▶ Exercise materials:

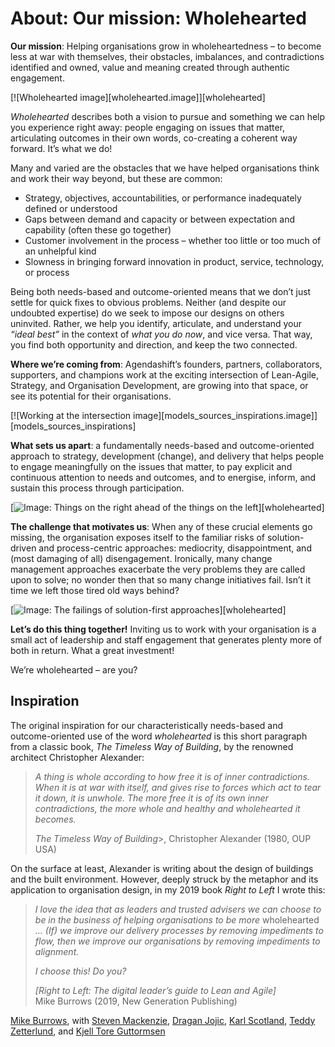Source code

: # About: Our mission: Wholehearted

**Our mission**: Helping organisations grow in wholeheartedness – to become less at war with themselves, their obstacles, imbalances, and contradictions identified and owned, value and meaning created through authentic engagement.

[![Wholehearted image][wholehearted.image]][wholehearted]

*Wholehearted* describes both a vision to pursue and something we can help you experience right away: people engaging on issues that matter, articulating outcomes in their own words, co-creating a coherent way forward. It’s what we do!

Many and varied are the obstacles that we have helped organisations think and work their way beyond, but these are common:
<ul>
    <li>Strategy, objectives, accountabilities, or performance inadequately defined or understood</li>
    <li>Gaps between demand and capacity or between expectation and capability (often these go together)</li>
    <li>Customer involvement in the process – whether too little or too much of an unhelpful kind</li>
    <li>Slowness in bringing forward innovation in product, service, technology, or process</li>
</ul>

Being both needs-based and outcome-oriented means that we don’t just settle for quick fixes to obvious problems. Neither (and despite our undoubted expertise) do we seek to impose our designs on others uninvited. Rather, we help you identify, articulate, and understand your *“ideal best”* in the context of *what you do now*, and vice versa. That way, you find both opportunity and direction, and keep the two connected.

**Where we’re coming from**: Agendashift’s founders, partners, collaborators, supporters, and champions work at the exciting intersection of Lean-Agile, Strategy, and Organisation Development, are growing into that space, or see its potential for their organisations.

[![Working at the intersection image][models_sources_inspirations.image]][models_sources_inspirations]

**What sets us apart**: a fundamentally needs-based and outcome-oriented approach to strategy, development (change), and delivery that helps people to engage meaningfully on the issues that matter, to pay explicit and continuous attention to needs and outcomes, and to energise, inform, and sustain this process through participation.

[![Image: Things on the right ahead of the things on the left](/static/images/wholehearted/right-to-left-16x10-2020-01-02.png)][wholehearted]

**The challenge that motivates us**: When any of these crucial elements go missing, the organisation exposes itself to the familiar risks of solution-driven and process-centric approaches: mediocrity, disappointment, and (most damaging of all) disengagement. Ironically, many change management approaches exacerbate the very problems they are called upon to solve; no wonder then that so many change initiatives fail. Isn’t it time we left those tired old ways behind?

[![Image: The failings of solution-first approaches](/static/images/wholehearted/solution-driven-16x10-2020-01-02.png)][wholehearted]

**Let’s do this thing together!** Inviting us to work with your organisation is a small act of leadership and staff engagement that generates plenty more of both in return. What a great investment!

We’re wholehearted – are you?


## Inspiration

The original inspiration for our characteristically needs-based and outcome-oriented use of the word *wholehearted* is this short paragraph from a classic book, *The Timeless Way of Building*, by the renowned architect Christopher Alexander:

> *A thing is whole according to how free it is of inner contradictions. When it is at war with itself, and gives rise to forces which act to tear it down, it is unwhole. The more free it is of its own inner contradictions, the more whole and healthy and wholehearted it becomes.*
>
> *The Timeless Way of Building*>, Christopher Alexander (1980, OUP USA)

On the surface at least, Alexander is writing about the design of buildings and the built environment. However, deeply struck by the metaphor and its application to organisation design, in my 2019 book *Right to Left* I wrote this:

> *I love the idea that as leaders and trusted advisers we can choose to be in the business of helping organisations to be more* wholehearted *... (If) we improve our delivery processes by removing impediments to flow, then we improve our organisations by removing impediments to alignment.*
>
> *I choose this! Do you?*
>
> *[Right to Left: The digital leader’s guide to Lean and Agile]*  
> Mike Burrows (2019, New Generation Publishing)

[Mike Burrows](https://www.agendashift.com/partners/08HVCvp/Mike+Burrows), with [Steven Mackenzie](https://www.agendashift.com/partners/08K8GjA/Steven+Mackenzie), [Dragan Jojic](https://www.agendashift.com/partners/04WdraL/Dragan+Jojic), [Karl Scotland](https://www.agendashift.com/partners/072GMPG/Karl+Scotland), [Teddy Zetterlund](https://www.agendashift.com/partners/06xh2hp/Teddy+Zetterlund), and [Kjell Tore Guttormsen](https://www.agendashift.com/partners/07tzUV8/Kjell+Tore+Guttormsen)
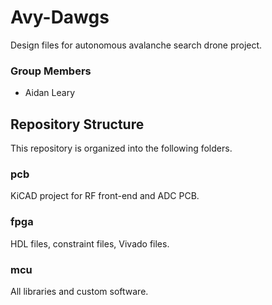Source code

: # Avy-Dawgs
Design files for autonomous avalanche search drone project.

### Group Members 
* Aidan Leary 

## Repository Structure 
This repository is organized into the following folders. 

### pcb 
KiCAD project for RF front-end and ADC PCB.

### fpga
HDL files, constraint files, Vivado files.

### mcu 
All libraries and custom software.
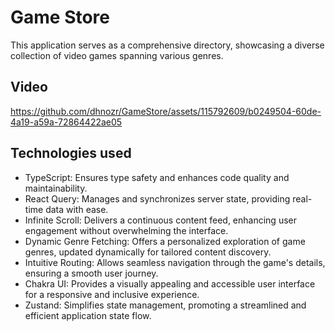 # Game Store
This application serves as a comprehensive directory, showcasing a diverse collection of video games spanning various genres.

## Video


https://github.com/dhnozr/GameStore/assets/115792609/b0249504-60de-4a19-a59a-72864422ae05





## Technologies used
- TypeScript: Ensures type safety and enhances code quality and maintainability.
- React Query: Manages and synchronizes server state, providing real-time data with ease.
- Infinite Scroll: Delivers a continuous content feed, enhancing user engagement without overwhelming the interface.
- Dynamic Genre Fetching: Offers a personalized exploration of game genres, updated dynamically for tailored content discovery.
- Intuitive Routing: Allows seamless navigation through the game's details, ensuring a smooth user journey.
- Chakra UI: Provides a visually appealing and accessible user interface for a responsive and inclusive experience.
- Zustand: Simplifies state management, promoting a streamlined and efficient application state flow.
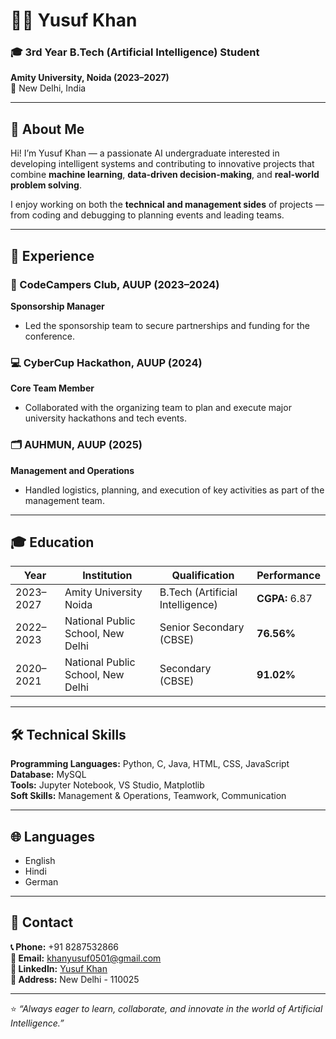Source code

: # 👨‍💻 Yusuf Khan

### 🎓 3rd Year B.Tech (Artificial Intelligence) Student  
**Amity University, Noida (2023–2027)**  
📍 New Delhi, India  

---

## 🧾 About Me

Hi! I’m Yusuf Khan — a passionate AI undergraduate interested in developing intelligent systems and contributing to innovative projects that combine **machine learning**, **data-driven decision-making**, and **real-world problem solving**.  

I enjoy working on both the **technical and management sides** of projects — from coding and debugging to planning events and leading teams.

---

## 💼 Experience

### 🧠 CodeCampers Club, AUUP (2023–2024)  
**Sponsorship Manager**  
- Led the sponsorship team to secure partnerships and funding for the conference.  

### 💻 CyberCup Hackathon, AUUP (2024)  
**Core Team Member**  
- Collaborated with the organizing team to plan and execute major university hackathons and tech events.  

### 🗂️ AUHMUN, AUUP (2025)  
**Management and Operations**  
- Handled logistics, planning, and execution of key activities as part of the management team.

---

## 🎓 Education

| Year | Institution | Qualification | Performance |
|------|--------------|----------------|--------------|
| 2023–2027 | Amity University Noida | B.Tech (Artificial Intelligence) | **CGPA:** 6.87 |
| 2022–2023 | National Public School, New Delhi | Senior Secondary (CBSE) | **76.56%** |
| 2020–2021 | National Public School, New Delhi | Secondary (CBSE) | **91.02%** |

---

## 🛠️ Technical Skills

**Programming Languages:** Python, C, Java, HTML, CSS, JavaScript
**Database:** MySQL  
**Tools:** Jupyter Notebook, VS Studio, Matplotlib  
**Soft Skills:** Management & Operations, Teamwork, Communication  

---

## 🌐 Languages

- English  
- Hindi  
- German  

---

## 🔗 Contact

**📞 Phone:** +91 8287532866  
**📧 Email:** [khanyusuf0501@gmail.com](mailto:khanyusuf0501@gmail.com)  
**💼 LinkedIn:** [Yusuf Khan](https://www.linkedin.com/in/yusuf-khan-54a89828a)  
**📍 Address:**  New Delhi - 110025  

---

⭐ *“Always eager to learn, collaborate, and innovate in the world of Artificial Intelligence.”*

▶ About this exercise: Would you restate all of the data above word for word, omitting the pictures?

▶ Result of this task:
Source code

: # About: Our mission: Wholehearted

**Our mission**: Helping organisations grow in wholeheartedness – to become less at war with themselves, their obstacles, imbalances, and contradictions identified and owned, value and meaning created through authentic engagement.

[![Wholehearted image][wholehearted.image]][wholehearted]

*Wholehearted* describes both a vision to pursue and something we can help you experience right away: people engaging on issues that matter, articulating outcomes in their own words, co-creating a coherent way forward. It’s what we do!

Many and varied are the obstacles that we have helped organisations think and work their way beyond, but these are common:
<ul>
    <li>Strategy, objectives, accountabilities, or performance inadequately defined or understood</li>
    <li>Gaps between demand and capacity or between expectation and capability (often these go together)</li>
    <li>Customer involvement in the process – whether too little or too much of an unhelpful kind</li>
    <li>Slowness in bringing forward innovation in product, service, technology, or process</li>
</ul>

Being both needs-based and outcome-oriented means that we don’t just settle for quick fixes to obvious problems. Neither (and despite our undoubted expertise) do we seek to impose our designs on others uninvited. Rather, we help you identify, articulate, and understand your *“ideal best”* in the context of *what you do now*, and vice versa. That way, you find both opportunity and direction, and keep the two connected.

**Where we’re coming from**: Agendashift’s founders, partners, collaborators, supporters, and champions work at the exciting intersection of Lean-Agile, Strategy, and Organisation Development, are growing into that space, or see its potential for their organisations.

[![Working at the intersection image][models_sources_inspirations.image]][models_sources_inspirations]

**What sets us apart**: a fundamentally needs-based and outcome-oriented approach to strategy, development (change), and delivery that helps people to engage meaningfully on the issues that matter, to pay explicit and continuous attention to needs and outcomes, and to energise, inform, and sustain this process through participation.

[![Image: Things on the right ahead of the things on the left](/static/images/wholehearted/right-to-left-16x10-2020-01-02.png)][wholehearted]

**The challenge that motivates us**: When any of these crucial elements go missing, the organisation exposes itself to the familiar risks of solution-driven and process-centric approaches: mediocrity, disappointment, and (most damaging of all) disengagement. Ironically, many change management approaches exacerbate the very problems they are called upon to solve; no wonder then that so many change initiatives fail. Isn’t it time we left those tired old ways behind?

[![Image: The failings of solution-first approaches](/static/images/wholehearted/solution-driven-16x10-2020-01-02.png)][wholehearted]

**Let’s do this thing together!** Inviting us to work with your organisation is a small act of leadership and staff engagement that generates plenty more of both in return. What a great investment!

We’re wholehearted – are you?


## Inspiration

The original inspiration for our characteristically needs-based and outcome-oriented use of the word *wholehearted* is this short paragraph from a classic book, *The Timeless Way of Building*, by the renowned architect Christopher Alexander:

> *A thing is whole according to how free it is of inner contradictions. When it is at war with itself, and gives rise to forces which act to tear it down, it is unwhole. The more free it is of its own inner contradictions, the more whole and healthy and wholehearted it becomes.*
>
> *The Timeless Way of Building*>, Christopher Alexander (1980, OUP USA)

On the surface at least, Alexander is writing about the design of buildings and the built environment. However, deeply struck by the metaphor and its application to organisation design, in my 2019 book *Right to Left* I wrote this:

> *I love the idea that as leaders and trusted advisers we can choose to be in the business of helping organisations to be more* wholehearted *... (If) we improve our delivery processes by removing impediments to flow, then we improve our organisations by removing impediments to alignment.*
>
> *I choose this! Do you?*
>
> *[Right to Left: The digital leader’s guide to Lean and Agile]*  
> Mike Burrows (2019, New Generation Publishing)

[Mike Burrows](https://www.agendashift.com/partners/08HVCvp/Mike+Burrows), with [Steven Mackenzie](https://www.agendashift.com/partners/08K8GjA/Steven+Mackenzie), [Dragan Jojic](https://www.agendashift.com/partners/04WdraL/Dragan+Jojic), [Karl Scotland](https://www.agendashift.com/partners/072GMPG/Karl+Scotland), [Teddy Zetterlund](https://www.agendashift.com/partners/06xh2hp/Teddy+Zetterlund), and [Kjell Tore Guttormsen](https://www.agendashift.com/partners/07tzUV8/Kjell+Tore+Guttormsen)
Source code

: # Avy-Dawgs
Design files for autonomous avalanche search drone project.

### Group Members 
* Aidan Leary 

## Repository Structure 
This repository is organized into the following folders. 

### pcb 
KiCAD project for RF front-end and ADC PCB.

### fpga
HDL files, constraint files, Vivado files.

### mcu 
All libraries and custom software.
 # Game Store
This application serves as a comprehensive directory, showcasing a diverse collection of video games spanning various genres.

## Video


https://github.com/dhnozr/GameStore/assets/115792609/b0249504-60de-4a19-a59a-72864422ae05





## Technologies used
- TypeScript: Ensures type safety and enhances code quality and maintainability.
- React Query: Manages and synchronizes server state, providing real-time data with ease.
- Infinite Scroll: Delivers a continuous content feed, enhancing user engagement without overwhelming the interface.
- Dynamic Genre Fetching: Offers a personalized exploration of game genres, updated dynamically for tailored content discovery.
- Intuitive Routing: Allows seamless navigation through the game's details, ensuring a smooth user journey.
- Chakra UI: Provides a visually appealing and accessible user interface for a responsive and inclusive experience.
- Zustand: Simplifies state management, promoting a streamlined and efficient application state flow.
Source code

: # 👨‍💻 Yusuf Khan

### 🎓 3rd Year B.Tech (Artificial Intelligence) Student  
**Amity University, Noida (2023–2027)**  
📍 New Delhi, India  

---

## 🧾 About Me

Hi! I’m Yusuf Khan — a passionate AI undergraduate interested in developing intelligent systems and contributing to innovative projects that combine **machine learning**, **data-driven decision-making**, and **real-world problem solving**.  

I enjoy working on both the **technical and management sides** of projects — from coding and debugging to planning events and leading teams.

---

## 💼 Experience

### 🧠 CodeCampers Club, AUUP (2023–2024)  
**Sponsorship Manager**  
- Led the sponsorship team to secure partnerships and funding for the conference.  

### 💻 CyberCup Hackathon, AUUP (2024)  
**Core Team Member**  
- Collaborated with the organizing team to plan and execute major university hackathons and tech events.  

### 🗂️ AUHMUN, AUUP (2025)  
**Management and Operations**  
- Handled logistics, planning, and execution of key activities as part of the management team.

---

## 🎓 Education

| Year | Institution | Qualification | Performance |
|------|--------------|----------------|--------------|
| 2023–2027 | Amity University Noida | B.Tech (Artificial Intelligence) | **CGPA:** 6.87 |
| 2022–2023 | National Public School, New Delhi | Senior Secondary (CBSE) | **76.56%** |
| 2020–2021 | National Public School, New Delhi | Secondary (CBSE) | **91.02%** |

---

## 🛠️ Technical Skills

**Programming Languages:** Python, C, Java, HTML, CSS, JavaScript
**Database:** MySQL  
**Tools:** Jupyter Notebook, VS Studio, Matplotlib  
**Soft Skills:** Management & Operations, Teamwork, Communication  

---

## 🌐 Languages

- English  
- Hindi  
- German  

---

## 🔗 Contact

**📞 Phone:** +91 8287532866  
**📧 Email:** [khanyusuf0501@gmail.com](mailto:khanyusuf0501@gmail.com)  
**💼 LinkedIn:** [Yusuf Khan](https://www.linkedin.com/in/yusuf-khan-54a89828a)  
**📍 Address:**  New Delhi - 110025  

---

⭐ *“Always eager to learn, collaborate, and innovate in the world of Artificial Intelligence.”*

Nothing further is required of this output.